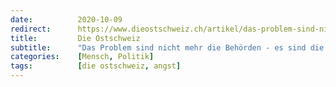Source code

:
 ```yaml
---
date:          2020-10-09
redirect:      https://www.dieostschweiz.ch/artikel/das-problem-sind-nicht-mehr-die-behoerden-es-sind-die-buerger-VznJEyp
title:         Die Ostschweiz
subtitle:      "Das Problem sind nicht mehr die Behörden - es sind die Bürger"
categories:    [Mensch, Politik]
tags:          [die ostschweiz, angst]
---
```


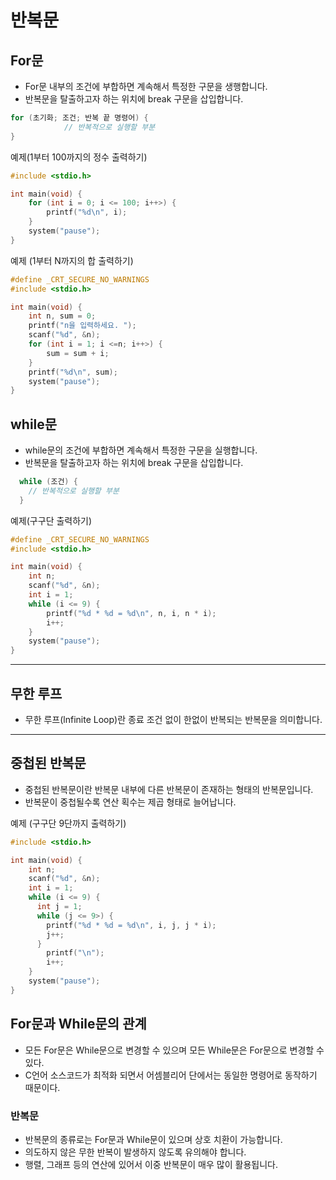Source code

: # 반복문

## For문 

- For문 내부의 조건에 부합하면 계속해서 특정한 구문을 생행합니다.
- 반복문을 탈출하고자 하는 위치에 break 구문을 삽입합니다.

```C
for (초기화; 조건; 반복 끝 명령어) {
            // 반복적으로 실행할 부분
}
```
예제(1부터 100까지의 정수 출력하기)

```C
#include <stdio.h>

int main(void) {
    for (int i = 0; i <= 100; i++>) {
        printf("%d\n", i);
    }
    system("pause");
}
```
예제 (1부터 N까지의 합 출력하기)

```C
#define _CRT_SECURE_NO_WARNINGS
#include <stdio.h>

int main(void) {
    int n, sum = 0;
    printf("n을 입력하세요. ");
    scanf("%d", &n);
    for (int i = 1; i <=n; i++>) {
        sum = sum + i;
    }
    printf("%d\n", sum);
    system("pause");
}
```
## while문

- while문의 조건에 부합하면 계속해서 특정한 구문을 실행합니다.
- 반복문을 탈출하고자 하는 위치에 break 구문을 삽입합니다.  
```C
  while (조건) {
    // 반복적으로 실행할 부분 
  }

```
예제(구구단 출력하기)


```c
#define _CRT_SECURE_NO_WARNINGS
#include <stdio.h>

int main(void) {
    int n;
    scanf("%d", &n);
    int i = 1;
    while (i <= 9) {
        printf("%d * %d = %d\n", n, i, n * i);
        i++;
    }
    system("pause");
}
```
---
## 무한 루프

- 무한 루프(lnfinite Loop)란 종료 조건 없이 한없이 반복되는 반복문을 의미합니다.
---
## 중첩된 반복문

- 중첩된 반복문이란 반복문 내부에 다른 반복문이 존재하는 형태의 반복문입니다.
- 반복문이 중첩될수록 연산 획수는 제곱 형태로 늘어납니다.

예제 (구구단 9단까지 출력하기)
```c
#include <stdio.h>

int main(void) {
    int n;
    scanf("%d", &n);
    int i = 1;
    while (i <= 9) {
      int j = 1;
      while (j <= 9>) {
        printf("%d * %d = %d\n", i, j, j * i);
        j++;
      }
        printf("\n");
        i++;
    }
    system("pause");
}
```

## For문과 While문의 관계

- 모든 For문은 While문으로 변경할 수 있으며 모든 While문은 For문으로 변경할 수 있다.
- C언어 소스코드가 최적화 되면서 어셈블리어 단에서는 동일한 명령어로 동작하기 때문이다.

### 반복문 

- 반복문의 종류로는 For문과 While문이 있으며 상호 치환이 가능합니다.
- 의도하지 않은 무한 반복이 발생하지 않도록 유의해야 합니다.
- 행렬, 그래프 등의 연산에 있어서 이중 반복문이 매우 많이 활용됩니다.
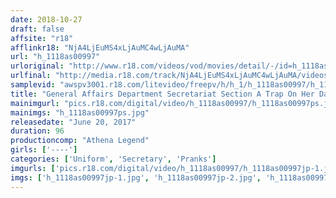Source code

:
 ```yaml
---
date: 2018-10-27
draft: false
affsite: "r18"
afflinkr18: "NjA4LjEuMS4xLjAuMC4wLjAuMA"
url: "h_1118as00997"
urloriginal: "http://www.r18.com/videos/vod/movies/detail/-/id=h_1118as00997"
urlfinal: "http://media.r18.com/track/NjA4LjEuMS4xLjAuMC4wLjAuMA/videos/vod/movies/detail/-/id=h_1118as00997"
samplevid: "awspv3001.r18.com/litevideo/freepv/h/h_1/h_1118as00997/h_1118as00997_dmb_s.mp4"
title: "General Affairs Department Secretariat Section A Trap On Her Day Off Special Sexual Harassment 7 Beautiful Women Whose Bosses Play With Their Wet Pussies"
mainimgurl: "pics.r18.com/digital/video/h_1118as00997/h_1118as00997ps.jpg"
mainimgs: "h_1118as00997ps.jpg"
releasedate: "June 20, 2017"
duration: 96
productioncomp: "Athena Legend"
girls: ['----']
categories: ['Uniform', 'Secretary', 'Pranks']
imgurls: ['pics.r18.com/digital/video/h_1118as00997/h_1118as00997jp-1.jpg', 'pics.r18.com/digital/video/h_1118as00997/h_1118as00997jp-2.jpg', 'pics.r18.com/digital/video/h_1118as00997/h_1118as00997jp-3.jpg', 'pics.r18.com/digital/video/h_1118as00997/h_1118as00997jp-4.jpg', 'pics.r18.com/digital/video/h_1118as00997/h_1118as00997jp-5.jpg', 'pics.r18.com/digital/video/h_1118as00997/h_1118as00997jp-6.jpg', 'pics.r18.com/digital/video/h_1118as00997/h_1118as00997jp-7.jpg', 'pics.r18.com/digital/video/h_1118as00997/h_1118as00997jp-8.jpg', 'pics.r18.com/digital/video/h_1118as00997/h_1118as00997jp-9.jpg', 'pics.r18.com/digital/video/h_1118as00997/h_1118as00997jp-10.jpg', 'pics.r18.com/digital/video/h_1118as00997/h_1118as00997jp-11.jpg', 'pics.r18.com/digital/video/h_1118as00997/h_1118as00997jp-12.jpg', 'pics.r18.com/digital/video/h_1118as00997/h_1118as00997jp-13.jpg', 'pics.r18.com/digital/video/h_1118as00997/h_1118as00997jp-14.jpg', 'pics.r18.com/digital/video/h_1118as00997/h_1118as00997jp-15.jpg', 'pics.r18.com/digital/video/h_1118as00997/h_1118as00997jp-16.jpg', 'pics.r18.com/digital/video/h_1118as00997/h_1118as00997jp-17.jpg', 'pics.r18.com/digital/video/h_1118as00997/h_1118as00997jp-18.jpg', 'pics.r18.com/digital/video/h_1118as00997/h_1118as00997jp-19.jpg', 'pics.r18.com/digital/video/h_1118as00997/h_1118as00997jp-20.jpg']
imgs: ['h_1118as00997jp-1.jpg', 'h_1118as00997jp-2.jpg', 'h_1118as00997jp-3.jpg', 'h_1118as00997jp-4.jpg', 'h_1118as00997jp-5.jpg', 'h_1118as00997jp-6.jpg', 'h_1118as00997jp-7.jpg', 'h_1118as00997jp-8.jpg', 'h_1118as00997jp-9.jpg', 'h_1118as00997jp-10.jpg', 'h_1118as00997jp-11.jpg', 'h_1118as00997jp-12.jpg', 'h_1118as00997jp-13.jpg', 'h_1118as00997jp-14.jpg', 'h_1118as00997jp-15.jpg', 'h_1118as00997jp-16.jpg', 'h_1118as00997jp-17.jpg', 'h_1118as00997jp-18.jpg', 'h_1118as00997jp-19.jpg', 'h_1118as00997jp-20.jpg']
---
```

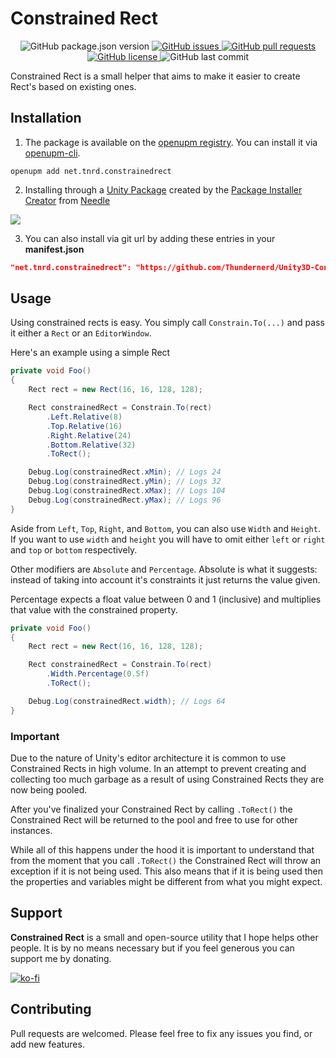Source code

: # Constrained Rect

<p align="center">
	<img alt="GitHub package.json version" src ="https://img.shields.io/github/package-json/v/Thundernerd/Unity3D-ConstrainedRect" />
	<a href="https://github.com/Thundernerd/Unity3D-ConstrainedRect/issues">
		<img alt="GitHub issues" src ="https://img.shields.io/github/issues/Thundernerd/Unity3D-ConstrainedRect" />
	</a>
	<a href="https://github.com/Thundernerd/Unity3D-ConstrainedRect/pulls">
		<img alt="GitHub pull requests" src ="https://img.shields.io/github/issues-pr/Thundernerd/Unity3D-ConstrainedRect" />
	</a>
	<a href="https://github.com/Thundernerd/Unity3D-ConstrainedRect/blob/master/LICENSE.md">
		<img alt="GitHub license" src ="https://img.shields.io/github/license/Thundernerd/Unity3D-ConstrainedRect" />
	</a>
	<img alt="GitHub last commit" src ="https://img.shields.io/github/last-commit/Thundernerd/Unity3D-ConstrainedRect" />
</p>

Constrained Rect is a small helper that aims to make it easier to create Rect's based on existing ones.

## Installation
1. The package is available on the [openupm registry](https://openupm.com). You can install it via [openupm-cli](https://github.com/openupm/openupm-cli).
```
openupm add net.tnrd.constrainedrect
```
2. Installing through a [Unity Package](http://package-installer.glitch.me/v1/installer/package.openupm.com/net.tnrd.constrainedrect?registry=https://package.openupm.com) created by the [Package Installer Creator](https://package-installer.glitch.me) from [Needle](https://needle.tools)

[<img src="https://api-lunacy.icons8.com/api/assets/800f6aef-f049-4236-9584-e3fc6f8a0325/Simple Download Button.png"/>](http://package-installer.glitch.me/v1/installer/package.openupm.com/net.tnrd.constrainedrect?registry=https://package.openupm.com)

3. You can also install via git url by adding these entries in your **manifest.json**
```json
"net.tnrd.constrainedrect": "https://github.com/Thundernerd/Unity3D-ConstrainedRect.git"
```


## Usage
Using constrained rects is easy. You simply call `Constrain.To(...)` and pass it either a `Rect` or an `EditorWindow`.


Here's an example using a simple Rect
```csharp
private void Foo()
{
    Rect rect = new Rect(16, 16, 128, 128);

    Rect constrainedRect = Constrain.To(rect)
        .Left.Relative(8)
        .Top.Relative(16)
        .Right.Relative(24)
        .Bottom.Relative(32)
        .ToRect();

    Debug.Log(constrainedRect.xMin); // Logs 24
    Debug.Log(constrainedRect.yMin); // Logs 32
    Debug.Log(constrainedRect.xMax); // Logs 104
    Debug.Log(constrainedRect.yMax); // Logs 96
}
```

Aside from `Left`, `Top`, `Right`, and `Bottom`, you can also use `Width` and `Height`. If you want to use `width` and `height` you will have to omit either `left` or `right` and `top` or `bottom` respectively. 

Other modifiers are `Absolute` and `Percentage`. 
Absolute is what it suggests: instead of taking into account it's constraints it just returns the value given.

Percentage expects a float value between 0 and 1 (inclusive) and multiplies that value with the constrained property.
```csharp
private void Foo()
{
    Rect rect = new Rect(16, 16, 128, 128);

    Rect constrainedRect = Constrain.To(rect)
        .Width.Percentage(0.5f)
        .ToRect();

    Debug.Log(constrainedRect.width); // Logs 64
}
```

### Important
Due to the nature of Unity's editor architecture it is common to use Constrained Rects in high volume. In an attempt to prevent creating and collecting too much garbage as a result of using Constrained Rects they are now being pooled.

After you've finalized your Constrained Rect by calling `.ToRect()` the Constrained Rect will be returned to the pool and free to use for other instances. 

While all of this happens under the hood it is important to understand that from the moment that you call `.ToRect()` the Constrained Rect will throw an exception if it is not being used. This also means that if it is being used then the properties and variables might be different from what you might expect.

## Support
**Constrained Rect** is a small and open-source utility that I hope helps other people. It is by no means necessary but if you feel generous you can support me by donating.

[![ko-fi](https://www.ko-fi.com/img/githubbutton_sm.svg)](https://ko-fi.com/J3J11GEYY)

## Contributing
Pull requests are welcomed. Please feel free to fix any issues you find, or add new features.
──────────
* [Exercise details] With the pictures left out, restate word for word every line of the data above, from the first down to the line that contains "- 반복문이 중첩될수록 연산 획수는 제곱 형태로 늘어납니다.".

* [Solution for this problem]
Source code

:
 ```yaml
---
date:          2020-10-09
redirect:      https://www.dieostschweiz.ch/artikel/das-problem-sind-nicht-mehr-die-behoerden-es-sind-die-buerger-VznJEyp
title:         Die Ostschweiz
subtitle:      "Das Problem sind nicht mehr die Behörden - es sind die Bürger"
categories:    [Mensch, Politik]
tags:          [die ostschweiz, angst]
---
```


Source code

: # 반복문

## For문 

- For문 내부의 조건에 부합하면 계속해서 특정한 구문을 생행합니다.
- 반복문을 탈출하고자 하는 위치에 break 구문을 삽입합니다.

```C
for (초기화; 조건; 반복 끝 명령어) {
            // 반복적으로 실행할 부분
}
```
예제(1부터 100까지의 정수 출력하기)

```C
#include <stdio.h>

int main(void) {
    for (int i = 0; i <= 100; i++>) {
        printf("%d\n", i);
    }
    system("pause");
}
```
예제 (1부터 N까지의 합 출력하기)

```C
#define _CRT_SECURE_NO_WARNINGS
#include <stdio.h>

int main(void) {
    int n, sum = 0;
    printf("n을 입력하세요. ");
    scanf("%d", &n);
    for (int i = 1; i <=n; i++>) {
        sum = sum + i;
    }
    printf("%d\n", sum);
    system("pause");
}
```
## while문

- while문의 조건에 부합하면 계속해서 특정한 구문을 실행합니다.
- 반복문을 탈출하고자 하는 위치에 break 구문을 삽입합니다.  
```C
  while (조건) {
    // 반복적으로 실행할 부분 
  }

```
예제(구구단 출력하기)


```c
#define _CRT_SECURE_NO_WARNINGS
#include <stdio.h>

int main(void) {
    int n;
    scanf("%d", &n);
    int i = 1;
    while (i <= 9) {
        printf("%d * %d = %d\n", n, i, n * i);
        i++;
    }
    system("pause");
}
```
---
## 무한 루프

- 무한 루프(lnfinite Loop)란 종료 조건 없이 한없이 반복되는 반복문을 의미합니다.
---
## 중첩된 반복문

- 중첩된 반복문이란 반복문 내부에 다른 반복문이 존재하는 형태의 반복문입니다.
- 반복문이 중첩될수록 연산 획수는 제곱 형태로 늘어납니다.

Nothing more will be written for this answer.